2. Background Information
WO 97/31739 discloses among other features a process for making a pair of sputtering targets, wherein, in view of the sputtering loss, this is preformed to shape close to final shape by compaction of a metal powder between two massive plates under hot isostatic pressing conditions. The separating plates disposed on each side of an appropriate apparatus are adjacent to each other in pairs and are separated from each other by a ceramic release layer. The ceramic release layer prevents diffusion welding of the corresponding plates to each other. In this process, the powder is compacted substantially uniaxially despite hot isostatic pressing. The inhomogeneous compaction of the indium-tin-oxide (ITO) compact is therefore unfavorable.

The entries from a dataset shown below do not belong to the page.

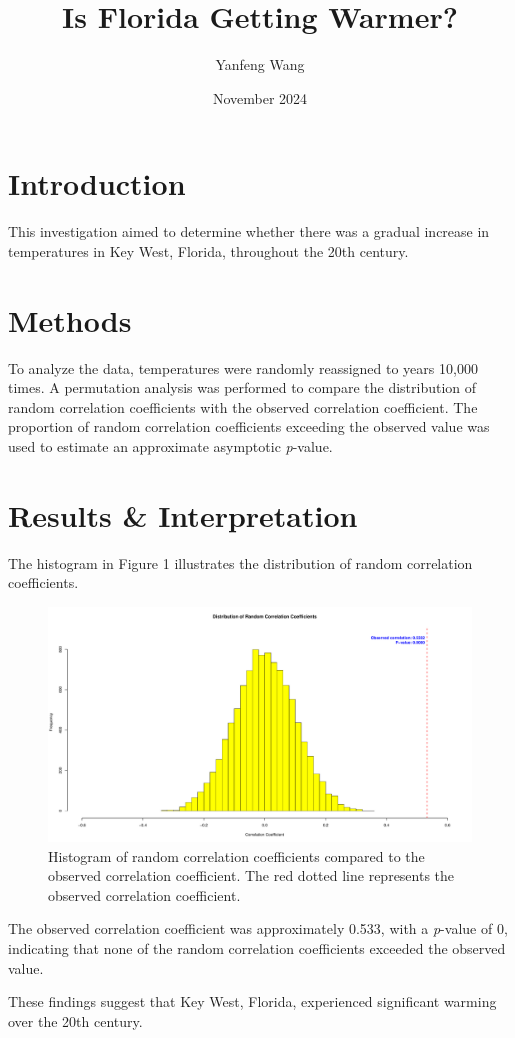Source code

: \documentclass[a4paper]{article}
\title{\textbf{Is Florida Getting Warmer?}}
\author{Yanfeng Wang}
\date{November 2024}
\begin{document}
 
\maketitle
 
\section{Introduction}
This investigation aimed to determine whether there was a gradual increase in temperatures in Key West, Florida, throughout the 20th century.

\section{Methods}
To analyze the data, temperatures were randomly reassigned to years 10,000 times. A permutation analysis was performed to compare the distribution of random correlation coefficients with the observed correlation coefficient. The proportion of random correlation coefficients exceeding the observed value was used to estimate an approximate asymptotic \textit{p}-value.

\section{Results \& Interpretation}
The histogram in Figure 1 illustrates the distribution of random correlation coefficients.

\begin{figure}[H] %
    \centering
    \includegraphics[width=0.9\linewidth]{../results/Florida_Correlation_Histogram.pdf}
    \captionsetup{font=footnotesize}
    \caption{Histogram of random correlation coefficients compared to the observed correlation coefficient. The red dotted line represents the observed correlation coefficient.}
    \label{fig:correlation-histogram}
\end{figure}
 
The observed correlation coefficient was approximately 0.533, with a \textit{p}-value of 0, indicating that none of the random correlation coefficients exceeded the observed value.

These findings suggest that Key West, Florida, experienced significant warming over the 20th century.
 
\end{document}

Japanese Patent Application 5170513 discloses a process for making highly compact ITOs (indium-tin-oxide compounds), which are sintered using oxygen as the sintering atmosphere in a nickel or copper hollow vessel, the inside surface of which is coated with alumina and/or boron nitride. A disadvantage in this process is the wrinkling which occurs in the wall of the hollow vessel due to severe shrinkage of the powder filling during hot isostatic pressing.
Different coefficients of thermal expansion of the ITO and the material of the hollow-vessel wall lead to cracking and the risk of contamination of the ITO. Strong adhesion to the corresponding metal wall is also observed; both lead to cracking, and so it is not possible reliably to make predetermined dimensions and geometries for ITOs.

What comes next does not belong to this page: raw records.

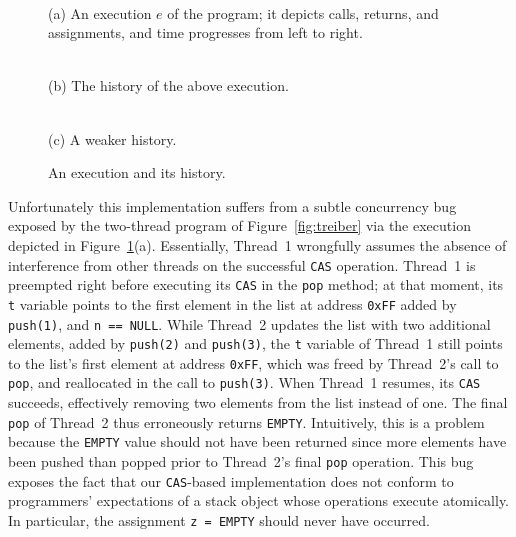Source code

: \begin{figure}[t]
  \footnotesize
  \centering
   \\
  \smallskip
  \parbox{0.8\linewidth}{(a) An execution $e$ of the program; it depicts calls,
  returns, and assignments, and time progresses from left to right.}

  \bigskip
  \begin{minipage}{45mm}
     \\
    (b) The history of the above execution.
  \end{minipage}
  \hfill
  \begin{minipage}{35mm}
     \\
    (c) A weaker history.
  \end{minipage}

  \caption{An execution and its history.}
  \label{fig:stacks}
\end{figure}

Unfortunately this implementation suffers from a subtle concurrency
bug~\cite{tr/ibm/Michael04} exposed by the two-thread program of
Figure~\ref{fig:treiber} via the execution depicted in
Figure~\ref{fig:stacks}(a). Essentially, Thread~1 wrongfully assumes the
absence of interference from other threads on the successful {\tt CAS}
operation. Thread~1 is preempted right before executing its {\tt CAS} in the
{\tt pop} method; at that moment, its {\tt t} variable points to the first
element in the list at address {\tt 0xFF} added by {\tt push(1)}, and {\tt n ==
NULL}. While Thread~2 updates the list with two additional elements, added by
{\tt push(2)} and {\tt push(3)}, the {\tt t} variable of Thread~1 still points
to the list's first element at address {\tt 0xFF}, which was freed by
Thread~2's call to {\tt pop}, and reallocated in the call to {\tt push(3)}.
When Thread~1 resumes, its {\tt CAS} succeeds, effectively removing two
elements from the list instead of one. The final {\tt pop} of Thread~2 thus
erroneously returns {\tt EMPTY}. Intuitively, this is a problem because the
{\tt EMPTY} value should not have been returned since more elements have been
pushed than popped prior to Thread~2's final {\tt pop} operation. This bug
exposes the fact that our {\tt CAS}-based implementation does not conform to
programmers' expectations of a stack object whose operations execute
atomically. In particular, the assignment {\tt z = EMPTY} should never have
occurred.

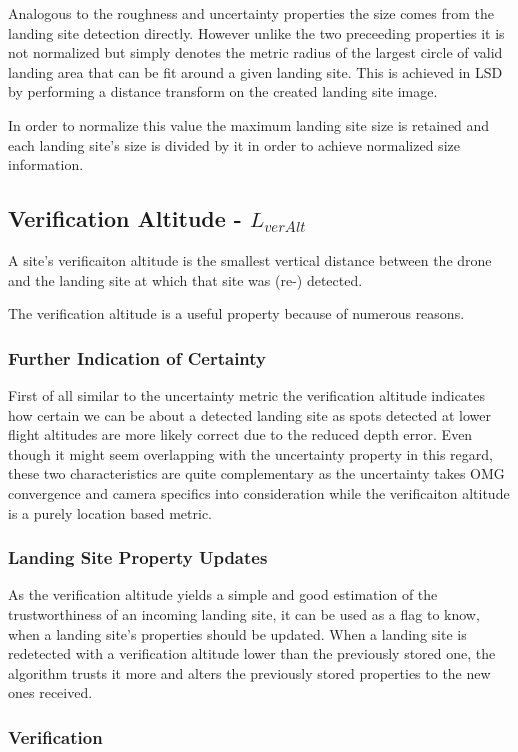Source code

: Analogous to the roughness and uncertainty properties the size comes from the landing site detection directly. However unlike the two preceeding properties it is not normalized but simply denotes the metric radius of the largest circle of valid landing area that can be fit around a given landing site. This is achieved in LSD by performing a distance transform on the created landing site image.

In order to normalize this value the maximum landing site size is retained and each landing site's size is divided by it in order to achieve normalized size information.

\subsection{Verification Altitude - $L_{verAlt}$}

A site's verificaiton altitude is the smallest vertical distance between the drone and the landing site at which that site was (re-) detected. 

The verification altitude is a useful property because of numerous reasons.
\subsubsection{Further Indication of Certainty}
First of all similar to the uncertainty metric the verification altitude indicates how certain we can be about a detected landing site as spots detected at lower flight altitudes are more likely correct due to the reduced depth error. Even though it might seem overlapping with the uncertainty property in this regard, these two characteristics are quite complementary as the uncertainty takes OMG convergence and camera specifics into consideration while the verificaiton altitude is a purely location based metric.

\subsubsection{Landing Site Property Updates}
As the verification altitude yields a simple and good estimation of the trustworthiness of an incoming landing site, it can be used as a flag to know, when a landing site's properties should be updated. When a landing site is redetected with a verification altitude lower than the previously stored one, the algorithm trusts it more and alters the previously stored properties to the new ones received.

\subsubsection{Verification}

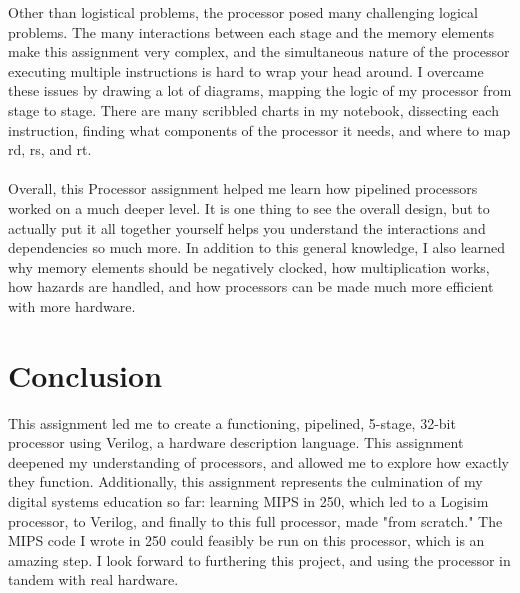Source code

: \documentclass[letterpaper]{article} %
\begin{document}
Other than logistical problems, the processor posed many challenging logical problems. The many interactions between each stage and the memory elements make this assignment very complex, and the simultaneous nature of the processor executing multiple instructions is hard to wrap your head around. I overcame these issues by drawing a lot of diagrams, mapping the logic of my processor from stage to stage. There are many scribbled charts in my notebook, dissecting each instruction, finding what components of the processor it needs, and where to map rd, rs, and rt. \\ \\
Overall, this Processor assignment helped me learn how pipelined processors worked on a much deeper level. It is one thing to see the overall design, but to actually put it all together yourself helps you understand the interactions and dependencies so much more. In addition to this general knowledge, I also learned why memory elements should be negatively clocked, how multiplication works, how hazards are handled, and how processors can be made much more efficient with more hardware. \\

\section*{Conclusion}

This assignment led me to create a functioning, pipelined, 5-stage, 32-bit processor using Verilog, a hardware description language. This assignment deepened my understanding of processors, and allowed me to explore how exactly they function. Additionally, this assignment represents the culmination of my digital systems education so far: learning MIPS in 250, which led to a Logisim processor, to Verilog, and finally to this full processor, made "from scratch." The MIPS code I wrote in 250 could feasibly be run on this processor, which is an amazing step. I look forward to furthering this project, and using the processor in tandem with real hardware.

\newpage
\end{document}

German Patent DE 29 39 634 C2 (U.S. Pat. No. 4,250,610 is a related family member of DE 2939634C2) relates to a process for compacting a metal casting at a high temperature under isostatic pressure ("hot isostatic pressing" or "HIP"), wherein the casting contains irregularities associated with the surface and a coating is applied on a surface of the casting in order to bridge over surface openings associated with the irregularities, after which the casting is subjected to a combination of selected processing temperature and isostatic pressure to bring about compaction. The coating comprises a ceramic material, which at a vitrification temperature lower than the selected processing temperature for compaction by the HIP yields a nonmetallic, amorphous ceramic coating which is substantially impermeable to gas. The coating therefore fuses during hot isostatic pressing.
The coefficient of thermal expansion is adapted to the coefficient of thermal expansion of the casting surface in the temperature range from room temperature up to the selected processing temperature for compaction.
At the selected processing temperature during compaction, the coating is viscous, and so the bond of the coating to the casting surface is destroyed during compaction by the HIP.
The casting surface and the ceramic material are heated to the vitrification temperature and the ceramic material vitrifies to form the ceramic coating, thus yielding a destroyable bond to the casting surface.
The coated casting is then cooled and the coated casting surface is subjected to a combination of a selected processing temperature and isostatic pressure, in order to compact the coated part of the casting and to destroy the bond between the ceramic coating and the casting surface.
Finally the casting is cooled and then the coating is removed from the surface thereof.
This hot isostatic pressing process developed especially for metal castings represents an extremely complicated and thus time-consuming and costly process, with the additional disadvantage that the viscous coating would penetrate into cold compacts made by powder metallurgy.